A 0.005kg bullet is fired at 400m/s straight into a stationary 1.0kg block of wood. The bullet exits the far side of the block and continues on the same straight line. The block also moves off in this same direction with a velocity of 1.2m/s. Calculate the velocity of the bullet after it exits the block.
conservation of momentum
initial momentum=final momentum
.005*400=blockmass*1.2+ bulletmass*Vf
solve for Vf
To solve this problem, we can use the principle of conservation of momentum. According to this principle, the total momentum before the collision is equal to the total momentum after the collision.
1. Calculate the total momentum before the collision:
Total initial momentum = (mass of the bullet x velocity of the bullet) + (mass of the block x velocity of the block)
= (0.005 kg x 400 m/s) + (1.0 kg x 0 m/s)
= 2 kgm/s
The total initial momentum is 2 kgm/s.
2. Calculate the total momentum after the collision:
Total final momentum = (mass of the bullet x velocity of the bullet after exiting the block) + (mass of the block x velocity of the block after the collision)
= (0.005 kg x velocity of the bullet after exiting the block) + (1.0 kg x 1.2 m/s)
Since the bullet exits the block and continues on the same straight line, the velocity of the bullet after exiting the block and the velocity of the block after the collision are in the same direction and can be added algebraically.
Final momentum = (0.005 kg x velocity of the bullet after exiting the block) + (1.0 kg x 1.2 m/s)
Total final momentum = 2 kgm/s
Therefore, we have the equation:
2 kgm/s = (0.005 kg x velocity of the bullet after exiting the block) + (1.0 kg x 1.2 m/s)
3. Solve for the velocity of the bullet after it exits the block:
(0.005 kg x velocity of the bullet after exiting the block) = 2 kgm/s - (1.2 kgm/s)
(0.005 kg x velocity of the bullet after exiting the block) = 0.8 kgm/s
velocity of the bullet after exiting the block = 0.8 kgm/s / 0.005 kg
velocity of the bullet after exiting the block ≈ 160 m/s
Therefore, the velocity of the bullet after it exits the block is approximately 160 m/s.

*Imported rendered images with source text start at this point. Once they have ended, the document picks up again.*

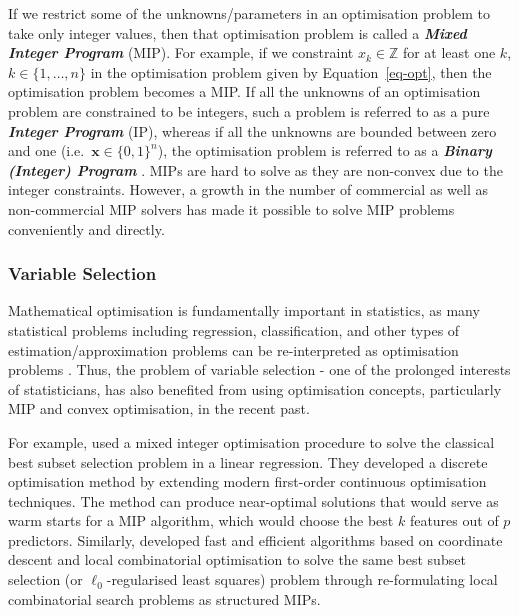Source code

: \documentclass[11pt,a4paper,]{article}
\begin{document}
If we restrict some of the unknowns/parameters in an optimisation
problem to take only integer values, then that optimisation problem is
called a \textbf{\emph{Mixed Integer Program}} (MIP). For example, if we
constraint \(x_{k} \in \mathbb{Z}\) for at least one \(k\),
\(k \in \{1, \dots, n\}\) in the optimisation problem given by
Equation~\ref{eq-opt}, then the optimisation problem becomes a MIP. If
all the unknowns of an optimisation problem are constrained to be
integers, such a problem is referred to as a pure \textbf{\emph{Integer
Program}} (IP), whereas if all the unknowns are bounded between zero and
one (i.e.~\(\bm{x} \in \{ 0, 1 \}^{n}\)), the optimisation problem is
referred to as a \textbf{\emph{Binary (Integer) Program}}
\autocite{Theusl2020}. MIPs are hard to solve as they are non-convex due
to the integer constraints. However, a growth in the number of
commercial as well as non-commercial MIP solvers has made it possible to
solve MIP problems conveniently and directly.

\hypertarget{variable-selection}{%
\subsubsection{Variable Selection}\label{variable-selection}}

Mathematical optimisation is fundamentally important in statistics, as
many statistical problems including regression, classification, and
other types of estimation/approximation problems can be re-interpreted
as optimisation problems \autocite{Theusl2020}. Thus, the problem of
variable selection - one of the prolonged interests of statisticians,
has also benefited from using optimisation concepts, particularly MIP
and convex optimisation, in the recent past.

For example, \textcite{Bertsimas2016} used a mixed integer optimisation
procedure to solve the classical best subset selection problem in a
linear regression. They developed a discrete optimisation method by
extending modern first-order continuous optimisation techniques. The
method can produce near-optimal solutions that would serve as warm
starts for a MIP algorithm, which would choose the best \(k\) features
out of \(p\) predictors. Similarly, \textcite{Hazimeh2020} developed
fast and efficient algorithms based on coordinate descent and local
combinatorial optimisation to solve the same best subset selection (or
\(\ell_{0}\)-regularised least squares) problem through re-formulating
local combinatorial search problems as structured MIPs.
\end{document}
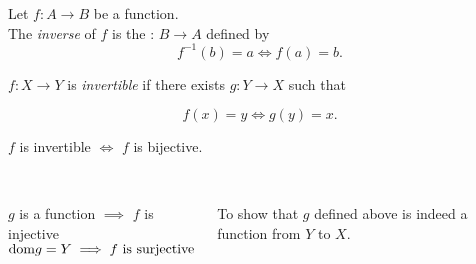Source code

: 
\begin{frame}{}
  \begin{center}
  \end{center}

\end{frame}

\begin{frame}{}
  \begin{definition}[Inverse]
    Let $f: A \to B$ be a  function. \\[5pt]

    The {\it inverse} of $f$ is the  : $B \to A$ defined by
    \[
      f^{-1}(b) = a \iff f(a) = b.
    \]
  \end{definition}

  \pause
\end{frame}

\begin{frame}{}
  \begin{definition}[Invertible]
    $f: X \to Y$ is {\it invertible} if there exists $g: Y \to X$ such that

    \[
      f(x) = y \iff g(y) = x.
    \]
  \end{definition}

  \pause
  \begin{theorem}
    $f$ is invertible $\iff$ $f$ is bijective.
  \end{theorem}

  \begin{columns}
      \pause
      \begin{center}
	 \pause \\[10pt]
	$g$ is a function $\implies$ $f$ is injective \\[5pt]
	$\text{dom}{g} = Y \implies f \text{ is surjective}$
      \end{center}
      \pause
      \begin{center}
	 \pause \\[10pt]
	To show that $g$ defined above is indeed a function from $Y$ to $X$.
      \end{center}
  \end{columns}
\end{frame}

To solve this problem, we can apply the principle of conservation of momentum. According to this principle, the total momentum before the collision is equal to the total momentum after the collision.
The momentum before the collision is given by the product of mass and velocity. Let's denote the velocity of the bullet after it exits the block as 'v', and the velocity of the block as 'V'.
The momentum before the collision:
m_bullet * v_bullet + m_block * v_block
The momentum after the collision:
m_bullet * v
Since the bullet is fired straight into the block, it completely stops upon collision. Therefore, the velocity of the bullet after the collision is zero.
Now, let's calculate the total momentum before the collision:
(0.005 kg * 400 m/s) + (1.0 kg * 0 m/s)
= (2 kg * m/s)
Since momentum is conserved, it remains the same after the collision. So we have:
(0.005 kg * v) + (1.0 kg * 1.2 m/s) = 2 kg * m/s
Now, solving for v:
0.005 kg * v = 2 kg * m/s - (1.0 kg * 1.2 m/s)
0.005 kg * v = 2 kg * m/s - 1.2 kg * m/s
0.005 kg * v = 0.8 kg * m/s
v = (0.8 kg * m/s) / 0.005 kg
v ≈ 160 m/s
Therefore, the velocity of the bullet after it exits the block is approximately 160 m/s.